● EXERCISE PROMPT: Search the entries for the word "trajectory" and return every line where it is found.

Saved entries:
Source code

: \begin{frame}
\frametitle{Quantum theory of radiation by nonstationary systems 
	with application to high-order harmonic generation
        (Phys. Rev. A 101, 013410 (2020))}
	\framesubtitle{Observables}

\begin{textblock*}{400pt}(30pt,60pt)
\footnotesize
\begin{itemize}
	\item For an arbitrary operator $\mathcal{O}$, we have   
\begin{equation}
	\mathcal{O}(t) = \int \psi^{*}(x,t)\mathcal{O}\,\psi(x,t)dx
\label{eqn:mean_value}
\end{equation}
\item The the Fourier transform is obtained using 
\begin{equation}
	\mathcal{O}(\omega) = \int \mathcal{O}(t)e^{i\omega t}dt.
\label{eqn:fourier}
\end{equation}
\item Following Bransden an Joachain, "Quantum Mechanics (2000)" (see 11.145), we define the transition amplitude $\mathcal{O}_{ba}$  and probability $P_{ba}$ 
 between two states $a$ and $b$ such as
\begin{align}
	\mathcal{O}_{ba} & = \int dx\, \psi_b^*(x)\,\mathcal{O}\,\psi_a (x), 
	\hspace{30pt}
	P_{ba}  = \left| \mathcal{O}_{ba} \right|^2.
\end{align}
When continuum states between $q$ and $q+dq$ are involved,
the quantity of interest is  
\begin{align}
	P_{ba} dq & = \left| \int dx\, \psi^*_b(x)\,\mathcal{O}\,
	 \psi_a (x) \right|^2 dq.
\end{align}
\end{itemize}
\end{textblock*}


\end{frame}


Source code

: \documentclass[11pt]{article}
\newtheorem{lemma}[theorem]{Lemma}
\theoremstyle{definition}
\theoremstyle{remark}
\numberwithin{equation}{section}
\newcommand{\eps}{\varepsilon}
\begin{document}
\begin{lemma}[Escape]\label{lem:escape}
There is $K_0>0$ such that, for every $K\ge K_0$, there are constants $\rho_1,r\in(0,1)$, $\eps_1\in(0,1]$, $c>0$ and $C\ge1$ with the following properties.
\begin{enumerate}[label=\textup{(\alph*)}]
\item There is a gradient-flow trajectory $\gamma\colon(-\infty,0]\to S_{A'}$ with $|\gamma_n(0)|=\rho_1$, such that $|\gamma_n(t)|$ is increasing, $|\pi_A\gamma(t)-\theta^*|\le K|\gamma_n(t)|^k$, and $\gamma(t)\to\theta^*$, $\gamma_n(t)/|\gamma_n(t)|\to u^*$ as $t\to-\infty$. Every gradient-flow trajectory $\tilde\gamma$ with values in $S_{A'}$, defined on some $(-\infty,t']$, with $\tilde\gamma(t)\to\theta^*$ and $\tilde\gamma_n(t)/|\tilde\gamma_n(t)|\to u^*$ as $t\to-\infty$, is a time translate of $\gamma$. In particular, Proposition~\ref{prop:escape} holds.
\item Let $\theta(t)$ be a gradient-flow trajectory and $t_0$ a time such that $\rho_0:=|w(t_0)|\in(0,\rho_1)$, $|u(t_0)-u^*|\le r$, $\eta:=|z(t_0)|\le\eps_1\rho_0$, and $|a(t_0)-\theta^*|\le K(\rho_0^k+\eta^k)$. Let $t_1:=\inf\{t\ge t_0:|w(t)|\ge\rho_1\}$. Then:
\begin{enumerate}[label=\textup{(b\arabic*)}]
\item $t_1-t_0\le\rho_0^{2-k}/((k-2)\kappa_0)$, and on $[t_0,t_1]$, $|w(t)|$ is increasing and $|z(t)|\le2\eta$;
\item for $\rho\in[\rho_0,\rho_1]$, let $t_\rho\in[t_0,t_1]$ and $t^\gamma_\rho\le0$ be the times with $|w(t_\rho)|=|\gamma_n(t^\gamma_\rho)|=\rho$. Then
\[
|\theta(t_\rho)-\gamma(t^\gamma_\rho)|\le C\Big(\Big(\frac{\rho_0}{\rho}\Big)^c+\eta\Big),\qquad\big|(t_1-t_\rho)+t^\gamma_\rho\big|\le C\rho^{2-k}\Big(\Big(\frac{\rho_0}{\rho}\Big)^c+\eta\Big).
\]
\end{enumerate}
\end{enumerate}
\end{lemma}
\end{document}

● RESPONSE TO THE EXERCISE:
\item There is a gradient-flow trajectory $\gamma\colon(-\infty,0]\to S_{A'}$ with $|\gamma_n(0)|=\rho_1$, such that $|\gamma_n(t)|$ is increasing, $|\pi_A\gamma(t)-\theta^*|\le K|\gamma_n(t)|^k$, and $\gamma(t)\to\theta^*$, $\gamma_n(t)/|\gamma_n(t)|\to u^*$ as $t\to-\infty$. Every gradient-flow trajectory $\tilde\gamma$ with values in $S_{A'}$, defined on some $(-\infty,t']$, with $\tilde\gamma(t)\to\theta^*$ and $\tilde\gamma_n(t)/|\tilde\gamma_n(t)|\to u^*$ as $t\to-\infty$, is a time translate of $\gamma$. In particular, Proposition~\ref{prop:escape} holds.
\item Let $\theta(t)$ be a gradient-flow trajectory and $t_0$ a time such that $\rho_0:=|w(t_0)|\in(0,\rho_1)$, $|u(t_0)-u^*|\le r$, $\eta:=|z(t_0)|\le\eps_1\rho_0$, and $|a(t_0)-\theta^*|\le K(\rho_0^k+\eta^k)$. Let $t_1:=\inf\{t\ge t_0:|w(t)|\ge\rho_1\}$. Then:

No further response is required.